[Opening DATA SHOWN section]
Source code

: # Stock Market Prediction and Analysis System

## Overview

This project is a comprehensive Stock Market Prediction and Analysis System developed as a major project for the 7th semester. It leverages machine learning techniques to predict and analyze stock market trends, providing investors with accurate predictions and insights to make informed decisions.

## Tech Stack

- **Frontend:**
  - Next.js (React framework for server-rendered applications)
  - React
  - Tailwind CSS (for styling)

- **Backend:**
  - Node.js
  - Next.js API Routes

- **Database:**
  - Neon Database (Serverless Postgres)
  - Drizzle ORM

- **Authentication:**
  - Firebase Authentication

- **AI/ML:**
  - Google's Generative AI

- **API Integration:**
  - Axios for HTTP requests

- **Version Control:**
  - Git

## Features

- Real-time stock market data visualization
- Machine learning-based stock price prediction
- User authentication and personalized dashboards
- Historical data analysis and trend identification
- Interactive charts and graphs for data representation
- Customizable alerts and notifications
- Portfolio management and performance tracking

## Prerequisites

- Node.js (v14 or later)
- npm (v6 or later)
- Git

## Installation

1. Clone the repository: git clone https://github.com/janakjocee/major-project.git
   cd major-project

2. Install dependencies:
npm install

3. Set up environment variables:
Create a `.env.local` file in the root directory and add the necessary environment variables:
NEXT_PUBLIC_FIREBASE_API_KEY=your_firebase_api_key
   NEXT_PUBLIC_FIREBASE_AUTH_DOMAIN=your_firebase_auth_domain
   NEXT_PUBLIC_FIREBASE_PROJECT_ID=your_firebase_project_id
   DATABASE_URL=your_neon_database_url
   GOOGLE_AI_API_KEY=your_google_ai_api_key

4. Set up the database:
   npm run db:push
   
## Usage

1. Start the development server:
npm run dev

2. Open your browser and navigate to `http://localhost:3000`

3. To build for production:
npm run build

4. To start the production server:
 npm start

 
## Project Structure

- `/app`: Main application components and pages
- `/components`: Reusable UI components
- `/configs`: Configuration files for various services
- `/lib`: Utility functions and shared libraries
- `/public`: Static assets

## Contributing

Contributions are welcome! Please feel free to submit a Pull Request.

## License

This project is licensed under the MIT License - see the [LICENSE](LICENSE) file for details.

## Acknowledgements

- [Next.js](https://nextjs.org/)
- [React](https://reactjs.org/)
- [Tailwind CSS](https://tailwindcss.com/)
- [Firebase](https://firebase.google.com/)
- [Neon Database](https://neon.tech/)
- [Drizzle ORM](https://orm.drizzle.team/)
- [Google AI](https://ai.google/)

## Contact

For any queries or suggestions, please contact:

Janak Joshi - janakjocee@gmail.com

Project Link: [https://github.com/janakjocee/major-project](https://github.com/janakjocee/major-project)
[Closing DATA SHOWN section]
[Opening DATA SHOWN section]
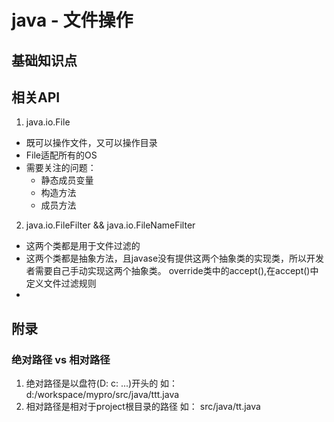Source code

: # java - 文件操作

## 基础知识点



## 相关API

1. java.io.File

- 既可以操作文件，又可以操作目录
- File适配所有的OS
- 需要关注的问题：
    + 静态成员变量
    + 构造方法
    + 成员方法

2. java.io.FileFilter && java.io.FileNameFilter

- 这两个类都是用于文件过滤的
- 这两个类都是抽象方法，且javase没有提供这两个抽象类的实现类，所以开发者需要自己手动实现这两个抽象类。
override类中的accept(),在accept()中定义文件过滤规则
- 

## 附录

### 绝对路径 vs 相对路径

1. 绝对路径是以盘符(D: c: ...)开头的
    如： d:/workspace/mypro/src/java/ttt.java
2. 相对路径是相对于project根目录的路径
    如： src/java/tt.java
[Closing DATA SHOWN section]
* REQUIRED WORK *
For each line of the entries that holds the word "React", pull that line out.

* ANSWER SPACE *
  - Next.js (React framework for server-rendered applications)
  - React
- [React](https://reactjs.org/)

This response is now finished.